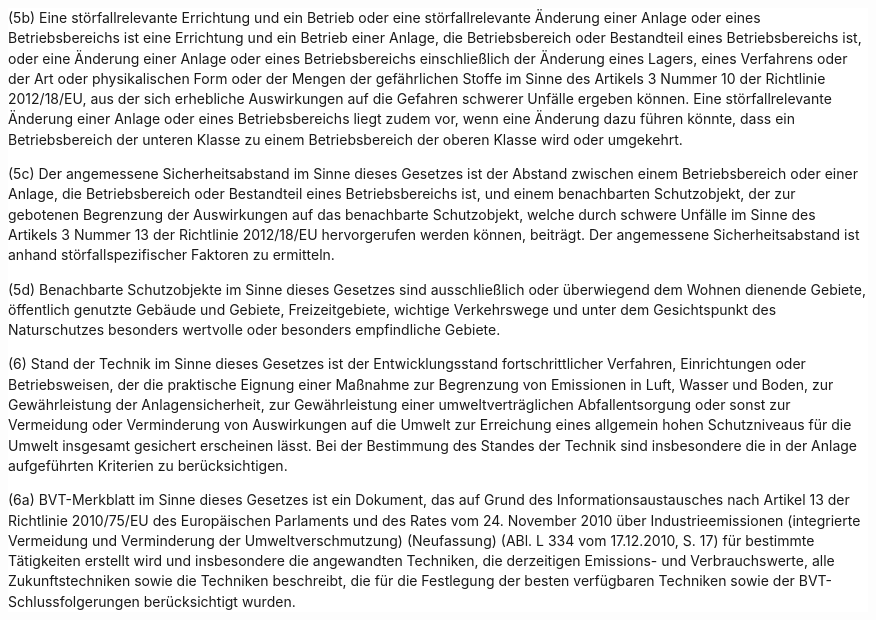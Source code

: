 (5b) Eine störfallrelevante Errichtung und ein Betrieb oder eine
störfallrelevante Änderung einer Anlage oder eines Betriebsbereichs
ist eine Errichtung und ein Betrieb einer Anlage, die Betriebsbereich
oder Bestandteil eines Betriebsbereichs ist, oder eine Änderung einer
Anlage oder eines Betriebsbereichs einschließlich der Änderung eines
Lagers, eines Verfahrens oder der Art oder physikalischen Form oder
der Mengen der gefährlichen Stoffe im Sinne des Artikels 3 Nummer 10
der Richtlinie 2012/18/EU, aus der sich erhebliche Auswirkungen auf
die Gefahren schwerer Unfälle ergeben können. Eine störfallrelevante
Änderung einer Anlage oder eines Betriebsbereichs liegt zudem vor,
wenn eine Änderung dazu führen könnte, dass ein Betriebsbereich der
unteren Klasse zu einem Betriebsbereich der oberen Klasse wird oder
umgekehrt.

(5c) Der angemessene Sicherheitsabstand im Sinne dieses Gesetzes ist
der Abstand zwischen einem Betriebsbereich oder einer Anlage, die
Betriebsbereich oder Bestandteil eines Betriebsbereichs ist, und einem
benachbarten Schutzobjekt, der zur gebotenen Begrenzung der
Auswirkungen auf das benachbarte Schutzobjekt, welche durch schwere
Unfälle im Sinne des Artikels 3 Nummer 13 der Richtlinie 2012/18/EU
hervorgerufen werden können, beiträgt. Der angemessene
Sicherheitsabstand ist anhand störfallspezifischer Faktoren zu
ermitteln.

(5d) Benachbarte Schutzobjekte im Sinne dieses Gesetzes sind
ausschließlich oder überwiegend dem Wohnen dienende Gebiete,
öffentlich genutzte Gebäude und Gebiete, Freizeitgebiete, wichtige
Verkehrswege und unter dem Gesichtspunkt des Naturschutzes besonders
wertvolle oder besonders empfindliche Gebiete.

(6) Stand der Technik im Sinne dieses Gesetzes ist der
Entwicklungsstand fortschrittlicher Verfahren, Einrichtungen oder
Betriebsweisen, der die praktische Eignung einer Maßnahme zur
Begrenzung von Emissionen in Luft, Wasser und Boden, zur
Gewährleistung der Anlagensicherheit, zur Gewährleistung einer
umweltverträglichen Abfallentsorgung oder sonst zur Vermeidung oder
Verminderung von Auswirkungen auf die Umwelt zur Erreichung eines
allgemein hohen Schutzniveaus für die Umwelt insgesamt gesichert
erscheinen lässt. Bei der Bestimmung des Standes der Technik sind
insbesondere die in der Anlage aufgeführten Kriterien zu
berücksichtigen.

(6a) BVT-Merkblatt im Sinne dieses Gesetzes ist ein Dokument, das auf
Grund des Informationsaustausches nach Artikel 13 der Richtlinie
2010/75/EU des Europäischen Parlaments und des Rates vom 24. November
2010 über Industrieemissionen (integrierte Vermeidung und Verminderung
der Umweltverschmutzung) (Neufassung) (ABl. L 334 vom 17.12.2010, S.
17) für bestimmte Tätigkeiten erstellt wird und insbesondere die
angewandten Techniken, die derzeitigen Emissions- und Verbrauchswerte,
alle Zukunftstechniken sowie die Techniken beschreibt, die für die
Festlegung der besten verfügbaren Techniken sowie der BVT-
Schlussfolgerungen berücksichtigt wurden.
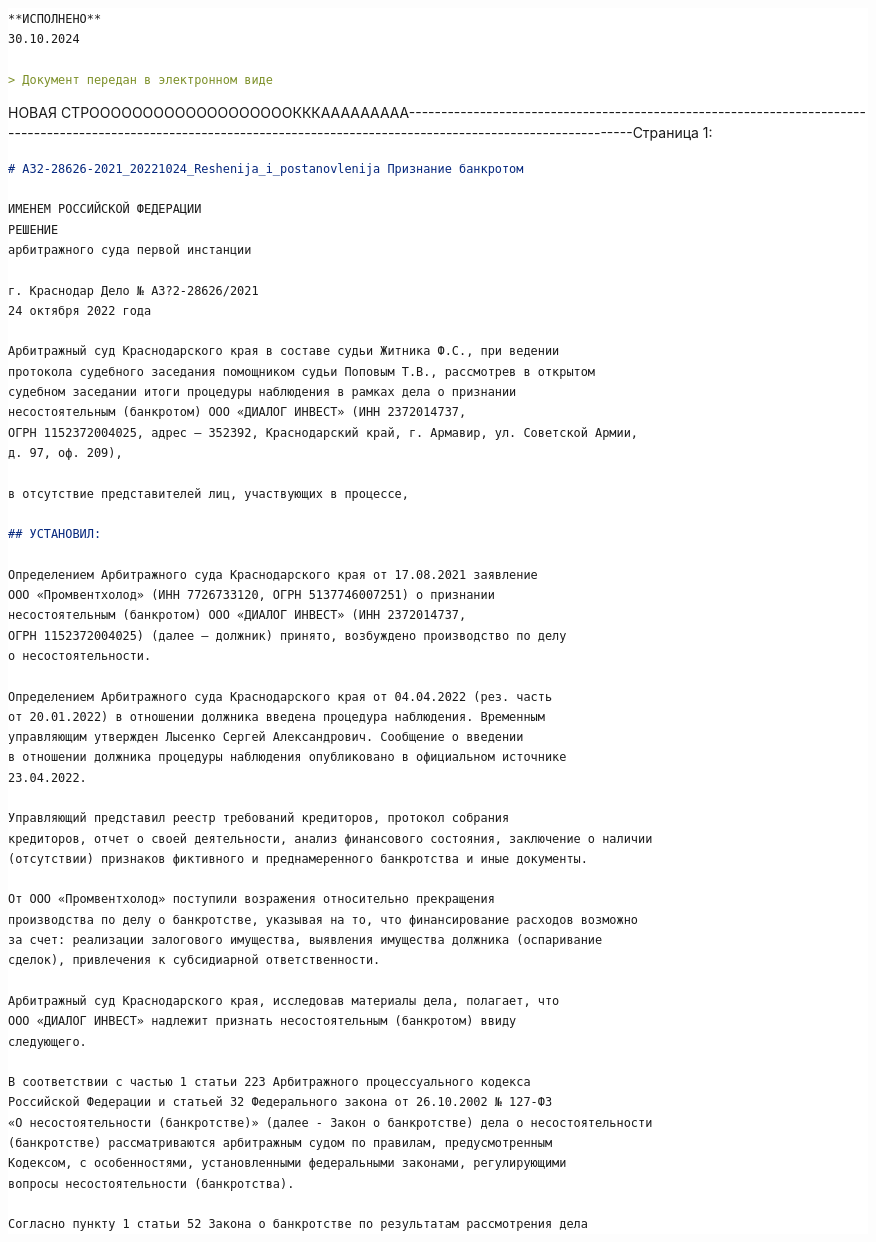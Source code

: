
 ```markdown
**ИСПОЛНЕНО**  
30.10.2024  

> Документ передан в электронном виде
```


 НОВАЯ СТРОООООООООООООООООООКККААААААААА------------------------------------------------------------------------------------------------------------------------------------------------------------------------Страница 1:
```markdown
# A32-28626-2021_20221024_Reshenija_i_postanovlenija Признание банкротом

ИМЕНЕМ РОССИЙСКОЙ ФЕДЕРАЦИИ  
РЕШЕНИЕ  
арбитражного суда первой инстанции  

г. Краснодар Дело № АЗ?2-28626/2021  
24 октября 2022 года  

Арбитражный суд Краснодарского края в составе судьи Житника Ф.С., при ведении  
протокола судебного заседания помощником судьи Поповым Т.В., рассмотрев в открытом  
судебном заседании итоги процедуры наблюдения в рамках дела о признании  
несостоятельным (банкротом) ООО «ДИАЛОГ ИНВЕСТ» (ИНН 2372014737,  
ОГРН 1152372004025, адрес — 352392, Краснодарский край, г. Армавир, ул. Советской Армии,  
д. 97, оф. 209),  

в отсутствие представителей лиц, участвующих в процессе,  

## УСТАНОВИЛ:  

Определением Арбитражного суда Краснодарского края от 17.08.2021 заявление  
ООО «Промвентхолод» (ИНН 7726733120, ОГРН 5137746007251) о признании  
несостоятельным (банкротом) ООО «ДИАЛОГ ИНВЕСТ» (ИНН 2372014737,  
ОГРН 1152372004025) (далее — должник) принято, возбуждено производство по делу  
о несостоятельности.  

Определением Арбитражного суда Краснодарского края от 04.04.2022 (рез. часть  
от 20.01.2022) в отношении должника введена процедура наблюдения. Временным  
управляющим утвержден Лысенко Сергей Александрович. Сообщение о введении  
в отношении должника процедуры наблюдения опубликовано в официальном источнике  
23.04.2022.  

Управляющий представил реестр требований кредиторов, протокол собрания  
кредиторов, отчет о своей деятельности, анализ финансового состояния, заключение о наличии  
(отсутствии) признаков фиктивного и преднамеренного банкротства и иные документы.  

От ООО «Промвентхолод» поступили возражения относительно прекращения  
производства по делу о банкротстве, указывая на то, что финансирование расходов возможно  
за счет: реализации залогового имущества, выявления имущества должника (оспаривание  
сделок), привлечения к субсидиарной ответственности.  

Арбитражный суд Краснодарского края, исследовав материалы дела, полагает, что  
ООО «ДИАЛОГ ИНВЕСТ» надлежит признать несостоятельным (банкротом) ввиду  
следующего.  

В соответствии с частью 1 статьи 223 Арбитражного процессуального кодекса  
Российской Федерации и статьей 32 Федерального закона от 26.10.2002 № 127-ФЗ  
«О несостоятельности (банкротстве)» (далее - Закон о банкротстве) дела о несостоятельности  
(банкротстве) рассматриваются арбитражным судом по правилам, предусмотренным  
Кодексом, с особенностями, установленными федеральными законами, регулирующими  
вопросы несостоятельности (банкротства).  

Согласно пункту 1 статьи 52 Закона о банкротстве по результатам рассмотрения дела  
```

┄┄┄┄┄┄┄┄┄┄

WHAT THE EXERCISE ASKS :: Give back each entry exactly as it appears, with no pictures.

COMPLETED TASK ::
Source code

: (5b) Eine störfallrelevante Errichtung und ein Betrieb oder eine
störfallrelevante Änderung einer Anlage oder eines Betriebsbereichs
ist eine Errichtung und ein Betrieb einer Anlage, die Betriebsbereich
oder Bestandteil eines Betriebsbereichs ist, oder eine Änderung einer
Anlage oder eines Betriebsbereichs einschließlich der Änderung eines
Lagers, eines Verfahrens oder der Art oder physikalischen Form oder
der Mengen der gefährlichen Stoffe im Sinne des Artikels 3 Nummer 10
der Richtlinie 2012/18/EU, aus der sich erhebliche Auswirkungen auf
die Gefahren schwerer Unfälle ergeben können. Eine störfallrelevante
Änderung einer Anlage oder eines Betriebsbereichs liegt zudem vor,
wenn eine Änderung dazu führen könnte, dass ein Betriebsbereich der
unteren Klasse zu einem Betriebsbereich der oberen Klasse wird oder
umgekehrt.

(5c) Der angemessene Sicherheitsabstand im Sinne dieses Gesetzes ist
der Abstand zwischen einem Betriebsbereich oder einer Anlage, die
Betriebsbereich oder Bestandteil eines Betriebsbereichs ist, und einem
benachbarten Schutzobjekt, der zur gebotenen Begrenzung der
Auswirkungen auf das benachbarte Schutzobjekt, welche durch schwere
Unfälle im Sinne des Artikels 3 Nummer 13 der Richtlinie 2012/18/EU
hervorgerufen werden können, beiträgt. Der angemessene
Sicherheitsabstand ist anhand störfallspezifischer Faktoren zu
ermitteln.

(5d) Benachbarte Schutzobjekte im Sinne dieses Gesetzes sind
ausschließlich oder überwiegend dem Wohnen dienende Gebiete,
öffentlich genutzte Gebäude und Gebiete, Freizeitgebiete, wichtige
Verkehrswege und unter dem Gesichtspunkt des Naturschutzes besonders
wertvolle oder besonders empfindliche Gebiete.

(6) Stand der Technik im Sinne dieses Gesetzes ist der
Entwicklungsstand fortschrittlicher Verfahren, Einrichtungen oder
Betriebsweisen, der die praktische Eignung einer Maßnahme zur
Begrenzung von Emissionen in Luft, Wasser und Boden, zur
Gewährleistung der Anlagensicherheit, zur Gewährleistung einer
umweltverträglichen Abfallentsorgung oder sonst zur Vermeidung oder
Verminderung von Auswirkungen auf die Umwelt zur Erreichung eines
allgemein hohen Schutzniveaus für die Umwelt insgesamt gesichert
erscheinen lässt. Bei der Bestimmung des Standes der Technik sind
insbesondere die in der Anlage aufgeführten Kriterien zu
berücksichtigen.

(6a) BVT-Merkblatt im Sinne dieses Gesetzes ist ein Dokument, das auf
Grund des Informationsaustausches nach Artikel 13 der Richtlinie
2010/75/EU des Europäischen Parlaments und des Rates vom 24. November
2010 über Industrieemissionen (integrierte Vermeidung und Verminderung
der Umweltverschmutzung) (Neufassung) (ABl. L 334 vom 17.12.2010, S.
17) für bestimmte Tätigkeiten erstellt wird und insbesondere die
angewandten Techniken, die derzeitigen Emissions- und Verbrauchswerte,
alle Zukunftstechniken sowie die Techniken beschreibt, die für die
Festlegung der besten verfügbaren Techniken sowie der BVT-
Schlussfolgerungen berücksichtigt wurden.
Source code

:
 ```markdown
**ИСПОЛНЕНО**  
30.10.2024  

> Документ передан в электронном виде
```


 НОВАЯ СТРОООООООООООООООООООКККААААААААА------------------------------------------------------------------------------------------------------------------------------------------------------------------------Страница 1:
```markdown
# A32-28626-2021_20221024_Reshenija_i_postanovlenija Признание банкротом

ИМЕНЕМ РОССИЙСКОЙ ФЕДЕРАЦИИ  
РЕШЕНИЕ  
арбитражного суда первой инстанции  

г. Краснодар Дело № АЗ?2-28626/2021  
24 октября 2022 года  

Арбитражный суд Краснодарского края в составе судьи Житника Ф.С., при ведении  
протокола судебного заседания помощником судьи Поповым Т.В., рассмотрев в открытом  
судебном заседании итоги процедуры наблюдения в рамках дела о признании  
несостоятельным (банкротом) ООО «ДИАЛОГ ИНВЕСТ» (ИНН 2372014737,  
ОГРН 1152372004025, адрес — 352392, Краснодарский край, г. Армавир, ул. Советской Армии,  
д. 97, оф. 209),  

в отсутствие представителей лиц, участвующих в процессе,  

## УСТАНОВИЛ:  

Определением Арбитражного суда Краснодарского края от 17.08.2021 заявление  
ООО «Промвентхолод» (ИНН 7726733120, ОГРН 5137746007251) о признании  
несостоятельным (банкротом) ООО «ДИАЛОГ ИНВЕСТ» (ИНН 2372014737,  
ОГРН 1152372004025) (далее — должник) принято, возбуждено производство по делу  
о несостоятельности.  

Определением Арбитражного суда Краснодарского края от 04.04.2022 (рез. часть  
от 20.01.2022) в отношении должника введена процедура наблюдения. Временным  
управляющим утвержден Лысенко Сергей Александрович. Сообщение о введении  
в отношении должника процедуры наблюдения опубликовано в официальном источнике  
23.04.2022.  

Управляющий представил реестр требований кредиторов, протокол собрания  
кредиторов, отчет о своей деятельности, анализ финансового состояния, заключение о наличии  
(отсутствии) признаков фиктивного и преднамеренного банкротства и иные документы.  

От ООО «Промвентхолод» поступили возражения относительно прекращения  
производства по делу о банкротстве, указывая на то, что финансирование расходов возможно  
за счет: реализации залогового имущества, выявления имущества должника (оспаривание  
сделок), привлечения к субсидиарной ответственности.  

Арбитражный суд Краснодарского края, исследовав материалы дела, полагает, что  
ООО «ДИАЛОГ ИНВЕСТ» надлежит признать несостоятельным (банкротом) ввиду  
следующего.  

В соответствии с частью 1 статьи 223 Арбитражного процессуального кодекса  
Российской Федерации и статьей 32 Федерального закона от 26.10.2002 № 127-ФЗ  
«О несостоятельности (банкротстве)» (далее - Закон о банкротстве) дела о несостоятельности  
(банкротстве) рассматриваются арбитражным судом по правилам, предусмотренным  
Кодексом, с особенностями, установленными федеральными законами, регулирующими  
вопросы несостоятельности (банкротства).  

Согласно пункту 1 статьи 52 Закона о банкротстве по результатам рассмотрения дела  
```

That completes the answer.